Tony Stewart’s championship-winning drive at Homestead-Miami over the weekend was one for the ages. One of the best one-race performances I’ve seen.
Stewart’s talent and experience were on display for the world to see Sunday. He had to cut through the field twice to get to the front and he did that. He had to out-run championship leader Carl Edwards over the final 37 laps and he did that.
But, as every racing reporter writes this week about the stunning performance Smoke turned in to win the title in the last race of the season, there is one pass Stewart made that nobody will write about that was actually the key to the championship.
And it didn’t happen in Florida. Heck, the move wasn’t even Stewart’s.

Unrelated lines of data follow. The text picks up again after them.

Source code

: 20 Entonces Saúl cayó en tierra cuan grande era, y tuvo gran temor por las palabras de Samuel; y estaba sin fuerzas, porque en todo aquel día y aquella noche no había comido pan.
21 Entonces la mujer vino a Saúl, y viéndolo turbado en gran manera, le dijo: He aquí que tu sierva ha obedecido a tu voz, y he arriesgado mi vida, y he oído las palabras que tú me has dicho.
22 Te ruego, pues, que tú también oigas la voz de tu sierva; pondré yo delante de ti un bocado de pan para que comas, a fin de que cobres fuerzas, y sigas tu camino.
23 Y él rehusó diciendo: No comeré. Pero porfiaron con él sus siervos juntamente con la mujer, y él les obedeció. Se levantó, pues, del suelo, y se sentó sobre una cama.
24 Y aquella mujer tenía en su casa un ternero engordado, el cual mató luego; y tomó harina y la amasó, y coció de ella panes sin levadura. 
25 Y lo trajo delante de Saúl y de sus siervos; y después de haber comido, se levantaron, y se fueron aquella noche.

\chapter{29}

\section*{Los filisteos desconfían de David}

Stewart was running fourth with a few laps remaining in the season’s penultimate race two weeks ago in Phoenix, Arizona. He was not in contention to win that late in the going, but he had a solid finish going.
Driving a Chevrolet, Stewart drew close to another Chevy driver, Jeff Burton. Now, Stewart and Burton do not drive for the same team. Their respective teams do not have a technical alliance. Stewart’s team buys chassis and engines from the Rick Hendricks team and Burton drives for Richard Childress.

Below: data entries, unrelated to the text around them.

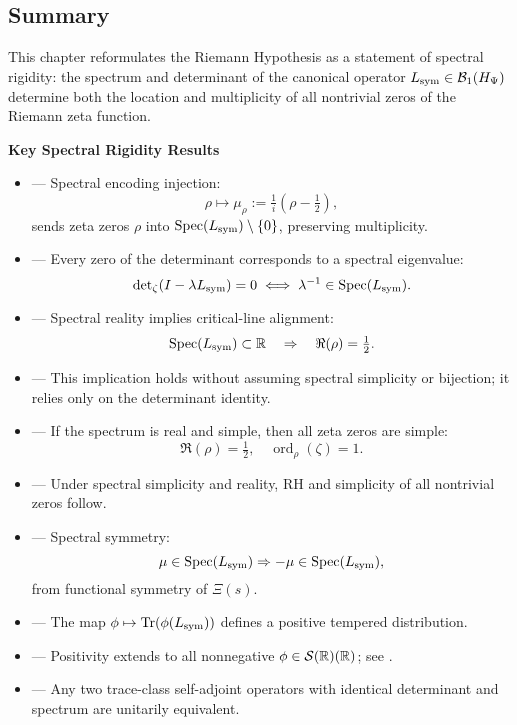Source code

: \subsection*{Summary}

This chapter reformulates the Riemann Hypothesis as a statement of spectral rigidity: the spectrum and determinant of the canonical operator \( L_{\mathrm{sym}} \in \mathcal{B}_1(H_{\Psi}) \) determine both the location and multiplicity of all nontrivial zeros of the Riemann zeta function.

\textbf{Key Spectral Rigidity Results}
\begin{itemize}
  \item {} — Spectral encoding injection:
  \[
  \rho \mapsto \mu_\rho := \tfrac{1}{i}(\rho - \tfrac{1}{2}),
  \]
  sends zeta zeros \( \rho \) into \( \operatorname{Spec}(L_{\mathrm{sym}}) \setminus \{0\} \), preserving multiplicity.

  \item {} — Every zero of the determinant corresponds to a spectral eigenvalue:
  \[
  \det\nolimits_{\zeta}(I - \lambda L_{\mathrm{sym}}) = 0 \iff \lambda^{-1} \in \operatorname{Spec}(L_{\mathrm{sym}}).
  \]

  \item {} — Spectral reality implies critical-line alignment:
  \[
  \operatorname{Spec}(L_{\mathrm{sym}}) \subset \mathbb{R} \quad \Rightarrow \quad \Re(\rho) = \tfrac{1}{2}.
  \]

  \item {} — This implication holds without assuming spectral simplicity or bijection; it relies only on the determinant identity.

  \item {} — If the spectrum is real and simple, then all zeta zeros are simple:
  \[
  \Re(\rho) = \tfrac{1}{2}, \quad \operatorname{ord}_\rho(\zeta) = 1.
  \]

  \item {} — Under spectral simplicity and reality, RH and simplicity of all nontrivial zeros follow.

  \item {} — Spectral symmetry:
  \[
  \mu \in \operatorname{Spec}(L_{\mathrm{sym}}) \Rightarrow -\mu \in \operatorname{Spec}(L_{\mathrm{sym}}),
  \]
  from functional symmetry of \( \Xi(s) \).

  \item {} — The map \( \phi \mapsto \operatorname{Tr}(\phi(L_{\mathrm{sym}})) \) defines a positive tempered distribution.

  \item {} — Positivity extends to all nonnegative \( \phi \in \mathcal{S}(\mathbb{R})(\mathbb{R}) \); see .

  \item {} — Any two trace-class self-adjoint operators with identical determinant and spectrum are unitarily equivalent.
\end{itemize}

But Stewart and Burton both drive Chevrolets. Edwards drives a Ford.
Burton, who is among the most respected drivers of the era, did not have a chance to win the Sprint Cup championship this season. But in the closing laps at Phoenix, Burton gave Stewart plenty of room to pass Burton and gain one final position before the end of the race.
That one position was the difference between Stewart winning the title and Edwards winning the title. The championship ended in a tie and Stewart won it because he won more races during NASCAR’s season-ending Chase than Edwards did.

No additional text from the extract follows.